By Curtis Lawrence | January 15th, 2008
On Martin Luther King’s birthday, I assign myself to read one of his speeches or letters. I got the idea from friends at the Milwaukee Journal Sentinel’s Minority Caucus, who would commemorate the day by sending around King quotes and thoughts about him on the interoffice computer system.
I have continued this tradition for myself, years after leaving the paper, because I wanted to make sure to keep and expand on my own accurate intellectual memory of King. I was half way to 10 when he was killed. My memories of him include standing with my family as King spoke in a baking hot park on the South Side of Chicago. Dr. Strickland, who lived down the street, had a big black umbrella, which I found fascinating. I remember my mother, stunned and still in front of our little black and white TV when the news of King’s assassination was announced. I remember my sister staying at home for days because of riots throughout the city and because of the unrest at her predominantly white North Side high school.
These little freeze frame memories are precious to me, but I know that I have to build on my memory of King, to illuminate it with King’s own words and as much reliable information as possible. I’ve made a promise to myself not to let anyone else – not Hillary Clinton or Barack Obama – define King for me. This is especially important today and it’s especially important for those of us who call ourselves journalists or truth tellers.
Last year in this space, I wrote my thoughts about King’s speech from New York’s Riverside Church, where he shaped and molded his anti-Vietnam stance before an overflowing crowd of more than 3,000 people. That speech was given exactly one year before King was assassinated in Memphis. Reviewing the speech was especially timely last year because of the debate over the Iraq war. King’s comments seemed prescient even from the grave, but yet we still are there in that war. Some politicians are now debating on how best to slowly tiptoe out backwards; others want to stay.
Last night, I read King’s “Letter from Birmingham Jail.” He started the letter in the margins of newspaper and on scraps of paper from a black trusty when he was jailed for integrating lunch counters and non-violently protesting Jim Crow conditions in Birmingham. King and Ralph Abernathy were arrested on Good Friday, 1963, and were held for eight days. Hundreds of others also had been arrested during the campaign. In “Why We Can’t Wait,” King talks about the days leading up to his arrest. He worries about how funds for producing bond were dwindling and about the wavering morale among his comrades. King also had come under attack from local clergy, which led him to write his letter from the Birmingham jail.

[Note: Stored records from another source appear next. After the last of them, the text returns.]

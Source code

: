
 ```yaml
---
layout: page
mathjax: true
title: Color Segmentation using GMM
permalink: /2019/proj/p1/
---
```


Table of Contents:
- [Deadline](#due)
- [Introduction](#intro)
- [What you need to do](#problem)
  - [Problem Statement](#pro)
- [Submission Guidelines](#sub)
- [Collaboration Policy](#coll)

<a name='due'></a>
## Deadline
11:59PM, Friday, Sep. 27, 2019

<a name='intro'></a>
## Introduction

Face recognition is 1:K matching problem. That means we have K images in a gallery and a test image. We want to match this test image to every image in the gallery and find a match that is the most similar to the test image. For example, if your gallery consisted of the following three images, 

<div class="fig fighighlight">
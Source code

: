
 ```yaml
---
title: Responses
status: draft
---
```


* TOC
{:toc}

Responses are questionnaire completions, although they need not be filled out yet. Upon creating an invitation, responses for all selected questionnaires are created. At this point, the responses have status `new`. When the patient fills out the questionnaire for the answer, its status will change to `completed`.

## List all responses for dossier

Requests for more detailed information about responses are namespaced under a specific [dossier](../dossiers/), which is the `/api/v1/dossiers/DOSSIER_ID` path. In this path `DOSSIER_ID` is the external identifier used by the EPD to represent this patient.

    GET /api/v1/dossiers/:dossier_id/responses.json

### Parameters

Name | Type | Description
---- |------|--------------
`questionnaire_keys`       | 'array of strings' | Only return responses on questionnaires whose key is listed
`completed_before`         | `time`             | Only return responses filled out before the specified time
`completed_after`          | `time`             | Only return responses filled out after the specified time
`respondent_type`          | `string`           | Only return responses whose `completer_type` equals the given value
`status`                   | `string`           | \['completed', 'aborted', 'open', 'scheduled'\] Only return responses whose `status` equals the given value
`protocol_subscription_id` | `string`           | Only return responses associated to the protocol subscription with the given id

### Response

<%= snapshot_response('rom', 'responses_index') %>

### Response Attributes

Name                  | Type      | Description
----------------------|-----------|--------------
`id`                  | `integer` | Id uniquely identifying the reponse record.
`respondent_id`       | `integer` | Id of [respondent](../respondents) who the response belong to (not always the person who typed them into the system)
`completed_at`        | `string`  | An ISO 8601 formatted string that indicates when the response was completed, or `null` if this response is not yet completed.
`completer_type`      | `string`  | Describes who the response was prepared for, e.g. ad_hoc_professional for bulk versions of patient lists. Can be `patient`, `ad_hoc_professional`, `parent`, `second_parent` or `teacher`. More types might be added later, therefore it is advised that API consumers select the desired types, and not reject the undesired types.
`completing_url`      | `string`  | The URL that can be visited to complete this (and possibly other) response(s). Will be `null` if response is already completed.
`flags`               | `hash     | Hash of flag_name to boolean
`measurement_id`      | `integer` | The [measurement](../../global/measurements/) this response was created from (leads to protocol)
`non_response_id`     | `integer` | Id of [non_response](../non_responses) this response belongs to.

King wrote the Birmingham Jail letter in response to eight clergymen who, in a published letter, had urged him to butt out of the city’s business. I first remember being introduced to King’s Birmingham letter in college by an English teacher who extolled the letter for its organization, narrative and phrasing. I remember it for its lasting phrases.
“I cannot sit idly by in Atlanta and not be concerned
about what happens in Birmingham. Injustice anywhere
is a threat to justice everywhere.”
He talked about waiting and what that meant to black people.
“For years now I have heard the word “Wait.” It rings
in the ear of every Negro with piercing familiarity. This
“Wait,” has almost always meant “Never.”
And he talked about the pain of telling his children about the realities of his country in the 1960s – of not being able to tell his six-year-old daughter that she couldn’t go to the amusement park she saw advertised on TV. He talked about watching his Negro brothers “smothering in an airtight cage of poverty in the midst of an affluent society,” a haunting image that still hasn’t been erased from our view today.
It still amazing to me how eloquent and powerful King is in his writing, like an orchestra. My fear though is that people will take lines from his music without listening to his whole song, either because they don’t have the time or because it’s not convenient for their cause. That’s why I cringe when I hear most politicians use his words. After reading “Letter from Birmingham Jail,” or the entire “Why We Can’t Wait,” the politician’s goal of getting elected to higher office comes off flat.
So, if you haven’t already done so, spend some time with King today. Learn the history yourself and pass it on to someone else.